Macrovector=1 does not always mean "Medium"

[ahouseholder]

I think the data structure in https://github.com/RedHatProductSecurity/cvss-v4-calculator/blob/5d7a90c66be1f0c1432f8c279e12e856943b7efb/cvss_details.js#L13-L18

is incorrect in its assumption that a macrovector value of 1 always means "Medium".

Macrovectors 1, 3, 4, and 5 can take on 3 values (0, 1, 2) so it makes sense that they would have "High, Medium, Low" mapped onto these.

However, Macrovectors 2 and 6 only have 2 values (0,1), which means the data structure referenced above will translate that in the UI to "High, Medium". This begs the question "What about Low?"

I would expect the above to be Low, Low, Low, Low, High, Low instead of Low, Medium, Low, Low, High, Medium.
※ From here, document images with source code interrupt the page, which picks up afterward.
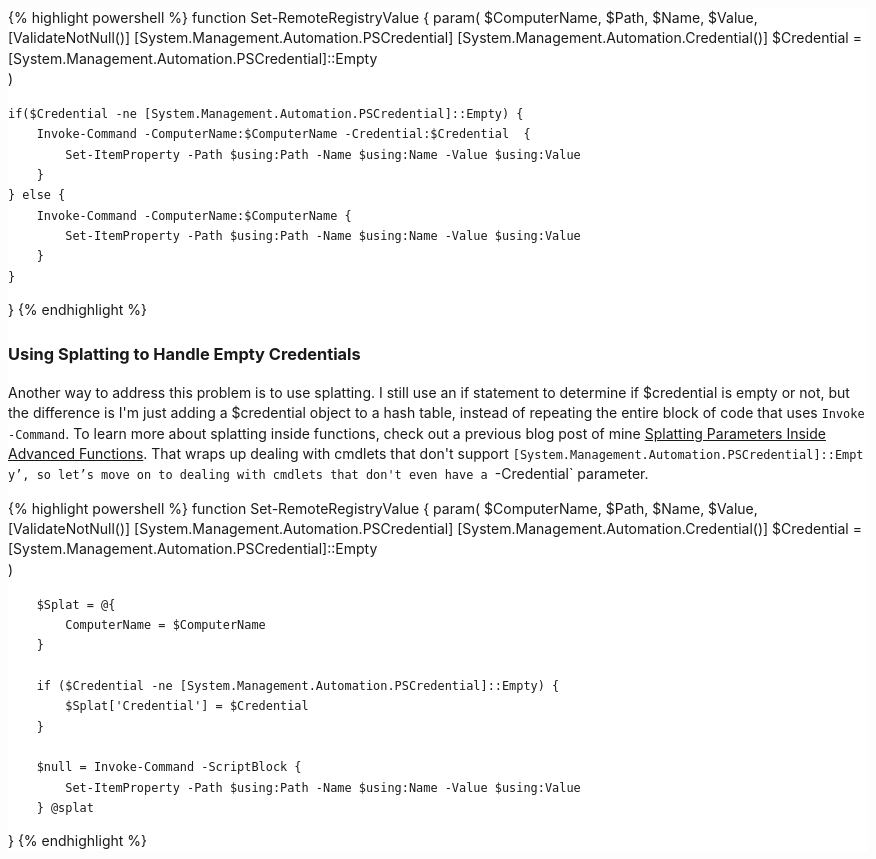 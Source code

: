 
{% highlight powershell %}
function Set-RemoteRegistryValue {
    param(
        $ComputerName,
        $Path,
        $Name,
        $Value,
        [ValidateNotNull()]
        [System.Management.Automation.PSCredential]
        [System.Management.Automation.Credential()]
        $Credential = [System.Management.Automation.PSCredential]::Empty        
    )

    if($Credential -ne [System.Management.Automation.PSCredential]::Empty) {
        Invoke-Command -ComputerName:$ComputerName -Credential:$Credential  {
            Set-ItemProperty -Path $using:Path -Name $using:Name -Value $using:Value
        }
    } else {
        Invoke-Command -ComputerName:$ComputerName {
            Set-ItemProperty -Path $using:Path -Name $using:Name -Value $using:Value
        }
    }
}
{% endhighlight %}


### Using Splatting to Handle Empty Credentials


Another way to address this problem is to use splatting. I still use an if statement to determine if $credential is empty or not, but the difference is I'm just adding a $credential object to a hash table, instead of repeating the entire block of code that uses `Invoke-Command`. To learn more about splatting inside functions, check out a previous blog post of mine [Splatting Parameters Inside Advanced Functions](http://duffney.io/Splatting-Parameters-Within-AdvancedFunctions). That wraps up dealing with cmdlets that don't support `[System.Management.Automation.PSCredential]::Empty’, so let’s move on to dealing with cmdlets that don't even have a `-Credential` parameter.


{% highlight powershell %}
function Set-RemoteRegistryValue {
    param(
        $ComputerName,
        $Path,
        $Name,
        $Value,
        [ValidateNotNull()]
        [System.Management.Automation.PSCredential]
        [System.Management.Automation.Credential()]
        $Credential = [System.Management.Automation.PSCredential]::Empty        
    )
        
        $Splat = @{
            ComputerName = $ComputerName
        }

        if ($Credential -ne [System.Management.Automation.PSCredential]::Empty) {
            $Splat['Credential'] = $Credential
        }
        
        $null = Invoke-Command -ScriptBlock {
            Set-ItemProperty -Path $using:Path -Name $using:Name -Value $using:Value
        } @splat
}
{% endhighlight %}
It seems like the translation for Macrovectors 2 and 6 needs to use a different lookup table. Perhaps something like:

cvssMacroVectorValues2 = {
  "0": "High",
  "1": "Low",
  "2": "None",
}

[skontar]

@ViperGeek can you please have a look? I vaguely remember that these names were just a bonus and not really meant for anything when implemented, but do not know if situation changed.

[ViperGeek]

Hi @skontar.

I believe you are correct. The little (+) in the GUI was originally intended as a debugging tool to help people decide between the various interpolation methods. Unless you disagree, I think this functionality can be removed or commented out.

[ViperGeek]

P.S. @ahouseholder, your analysis is accurate. For macrovectors that have only two values, they should be assigned High and Low. Perhaps we can implement this in a future debug branch.